Evaluate the limit, if it exists.

hey guys, so I'm doing some limit questions, and I'm kind of stuck on one, and it's a even number so I have no solution for it in the book onto how to do it, but anyways this is what I have for this question so far.

Question:

lim (3+h)^{-1}-3^{-1}/ h

h ->0

Ok so this is what I've done so far,

lim 1/(3+h) - 1/3 all divided by h

h ->0

lim 3-(3+h)/3(3+h) all divided by h

h ->0

lim 3-3-h/9+3h * 1/h

h ->0

lim 3-3-1/9+3h (cancelled the h's)

h ->0

Plug in the 0s where the h is -1/ 9+3(0) = -1/9,

Not sure if this is correct or not, and I think I may have made a mistake somewhere, please correct me if so.

Thank you, sorry if the format isn't as good, I think some of you know I'm terrible with that stuff lol.

Re: Evaluate the limit, if it exists.

Quote:

Originally Posted by

**Oldspice1212** Question:

lim (3+h)^{-1}-3^{-1}/ h

h ->0

Ok so this is what I've done so far,

lim 1/(3+h) - 1/3 all divided by h

h ->0

lim 3-(3+h)/3(3+h) all divided by h

h ->0

lim 3-3-h/9+3h * 1/h

h ->0

lim 3-3-1/9+3h (cancelled the h's)

h ->0

Plug in the 0s where the h is -1/ 9+3(0) = -1/9,

All of that is correct except that.
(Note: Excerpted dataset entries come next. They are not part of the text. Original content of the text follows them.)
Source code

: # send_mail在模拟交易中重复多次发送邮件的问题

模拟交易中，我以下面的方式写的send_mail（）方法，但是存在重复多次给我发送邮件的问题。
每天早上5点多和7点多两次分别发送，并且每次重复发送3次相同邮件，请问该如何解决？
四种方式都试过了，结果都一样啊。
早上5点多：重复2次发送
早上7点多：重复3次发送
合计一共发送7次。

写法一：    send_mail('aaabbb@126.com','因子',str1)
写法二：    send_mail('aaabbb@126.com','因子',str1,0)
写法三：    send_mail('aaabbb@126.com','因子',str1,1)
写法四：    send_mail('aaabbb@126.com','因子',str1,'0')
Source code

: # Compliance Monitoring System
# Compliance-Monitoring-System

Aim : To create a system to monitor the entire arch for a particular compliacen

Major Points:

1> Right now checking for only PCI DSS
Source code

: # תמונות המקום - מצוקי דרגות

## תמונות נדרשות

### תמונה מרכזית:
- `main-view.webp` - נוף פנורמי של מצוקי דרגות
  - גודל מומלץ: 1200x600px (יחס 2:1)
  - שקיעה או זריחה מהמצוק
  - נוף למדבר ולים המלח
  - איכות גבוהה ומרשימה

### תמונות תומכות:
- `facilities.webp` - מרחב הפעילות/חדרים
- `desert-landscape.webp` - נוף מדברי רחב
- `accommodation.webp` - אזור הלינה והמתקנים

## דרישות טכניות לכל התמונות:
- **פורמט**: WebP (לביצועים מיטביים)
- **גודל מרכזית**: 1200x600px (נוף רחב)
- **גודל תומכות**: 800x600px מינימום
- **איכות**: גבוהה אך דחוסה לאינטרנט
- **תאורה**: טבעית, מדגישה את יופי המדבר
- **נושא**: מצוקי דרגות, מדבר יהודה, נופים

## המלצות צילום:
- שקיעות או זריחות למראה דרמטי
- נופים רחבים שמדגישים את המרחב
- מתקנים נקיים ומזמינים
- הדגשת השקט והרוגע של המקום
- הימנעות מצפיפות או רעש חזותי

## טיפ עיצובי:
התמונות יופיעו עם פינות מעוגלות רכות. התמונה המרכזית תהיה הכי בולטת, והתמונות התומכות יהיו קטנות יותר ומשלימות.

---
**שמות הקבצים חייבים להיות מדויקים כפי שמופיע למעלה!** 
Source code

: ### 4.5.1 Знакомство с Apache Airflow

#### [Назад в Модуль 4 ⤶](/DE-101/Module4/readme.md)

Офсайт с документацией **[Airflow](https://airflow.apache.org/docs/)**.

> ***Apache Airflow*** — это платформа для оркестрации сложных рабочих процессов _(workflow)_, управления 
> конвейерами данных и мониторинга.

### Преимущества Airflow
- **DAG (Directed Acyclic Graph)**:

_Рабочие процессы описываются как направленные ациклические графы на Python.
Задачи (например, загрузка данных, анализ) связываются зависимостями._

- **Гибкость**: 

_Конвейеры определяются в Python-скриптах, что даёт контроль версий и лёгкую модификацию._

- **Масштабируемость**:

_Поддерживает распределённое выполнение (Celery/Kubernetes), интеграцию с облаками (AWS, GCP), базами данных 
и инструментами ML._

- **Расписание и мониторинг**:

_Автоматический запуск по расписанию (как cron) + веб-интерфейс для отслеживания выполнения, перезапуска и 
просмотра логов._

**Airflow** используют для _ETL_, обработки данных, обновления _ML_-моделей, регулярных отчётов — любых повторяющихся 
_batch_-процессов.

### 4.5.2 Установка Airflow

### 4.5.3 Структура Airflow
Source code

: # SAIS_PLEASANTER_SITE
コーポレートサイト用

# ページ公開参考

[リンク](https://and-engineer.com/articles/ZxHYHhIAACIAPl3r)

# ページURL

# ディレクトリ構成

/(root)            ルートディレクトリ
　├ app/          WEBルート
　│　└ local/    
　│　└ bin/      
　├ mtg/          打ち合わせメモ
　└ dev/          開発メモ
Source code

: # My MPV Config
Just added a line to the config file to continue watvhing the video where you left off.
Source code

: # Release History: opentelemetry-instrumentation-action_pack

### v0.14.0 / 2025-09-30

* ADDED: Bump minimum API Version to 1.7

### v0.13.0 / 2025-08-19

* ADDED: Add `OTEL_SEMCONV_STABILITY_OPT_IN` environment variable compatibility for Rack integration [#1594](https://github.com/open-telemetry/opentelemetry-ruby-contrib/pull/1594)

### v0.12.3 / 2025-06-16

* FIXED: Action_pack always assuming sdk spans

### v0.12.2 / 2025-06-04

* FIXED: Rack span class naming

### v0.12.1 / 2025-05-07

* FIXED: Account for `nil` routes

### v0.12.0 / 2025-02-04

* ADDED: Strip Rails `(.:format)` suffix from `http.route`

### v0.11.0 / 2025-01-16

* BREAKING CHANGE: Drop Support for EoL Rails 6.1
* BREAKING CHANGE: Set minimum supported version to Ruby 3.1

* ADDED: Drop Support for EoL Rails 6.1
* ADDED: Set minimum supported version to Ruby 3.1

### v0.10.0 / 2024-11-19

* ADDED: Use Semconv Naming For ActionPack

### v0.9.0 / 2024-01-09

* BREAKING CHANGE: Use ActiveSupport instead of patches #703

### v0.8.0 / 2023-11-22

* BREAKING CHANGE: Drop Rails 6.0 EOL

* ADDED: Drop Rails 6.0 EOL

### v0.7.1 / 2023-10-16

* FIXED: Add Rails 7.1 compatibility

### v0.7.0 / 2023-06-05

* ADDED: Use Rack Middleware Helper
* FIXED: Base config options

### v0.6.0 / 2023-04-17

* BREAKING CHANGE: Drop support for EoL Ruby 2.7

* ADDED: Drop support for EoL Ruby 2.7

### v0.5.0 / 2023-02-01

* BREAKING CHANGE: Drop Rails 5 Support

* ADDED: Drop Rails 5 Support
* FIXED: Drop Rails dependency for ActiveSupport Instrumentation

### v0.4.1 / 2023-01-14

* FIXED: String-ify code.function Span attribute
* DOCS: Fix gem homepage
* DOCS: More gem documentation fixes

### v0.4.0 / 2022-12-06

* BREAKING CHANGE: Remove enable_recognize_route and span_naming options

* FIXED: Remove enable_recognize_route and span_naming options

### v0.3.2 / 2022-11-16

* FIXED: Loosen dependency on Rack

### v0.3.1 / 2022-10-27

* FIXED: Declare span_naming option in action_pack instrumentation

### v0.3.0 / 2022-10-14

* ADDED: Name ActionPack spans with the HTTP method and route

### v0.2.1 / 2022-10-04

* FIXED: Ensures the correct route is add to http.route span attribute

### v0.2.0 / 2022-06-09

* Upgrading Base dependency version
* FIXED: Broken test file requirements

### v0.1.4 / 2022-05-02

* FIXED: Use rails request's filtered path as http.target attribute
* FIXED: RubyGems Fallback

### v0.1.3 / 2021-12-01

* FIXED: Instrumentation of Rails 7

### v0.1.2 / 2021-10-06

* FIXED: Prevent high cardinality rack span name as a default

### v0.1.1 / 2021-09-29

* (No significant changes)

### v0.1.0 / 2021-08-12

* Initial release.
We never never **plug in** when doing limits.

That is a completely wrong way to think about limits.

What happens to $\displaystyle \frac{(3)-(3+h)}{3h(h+3)}$ as $\displaystyle h\ne 0~\&~x\sim 0~?$

That is, h is 'close to' but not equal to zero. Unless that is clear to you then you will have trouble later on in mathematical proofs.

Re: Evaluate the limit, if it exists.

Quote:

All of that is correct except that. We never never plug in when doing limits.

That is a completely wrong way to think about limits.

What happens to as

That is, h is 'close to' but not equal to zero. Unless that is clear to you then you will have trouble later on in mathematical proofs.

You are absolutely correct, I actually knew that, I'm just so used to saying "plug it in", thanks a ton for the clarification.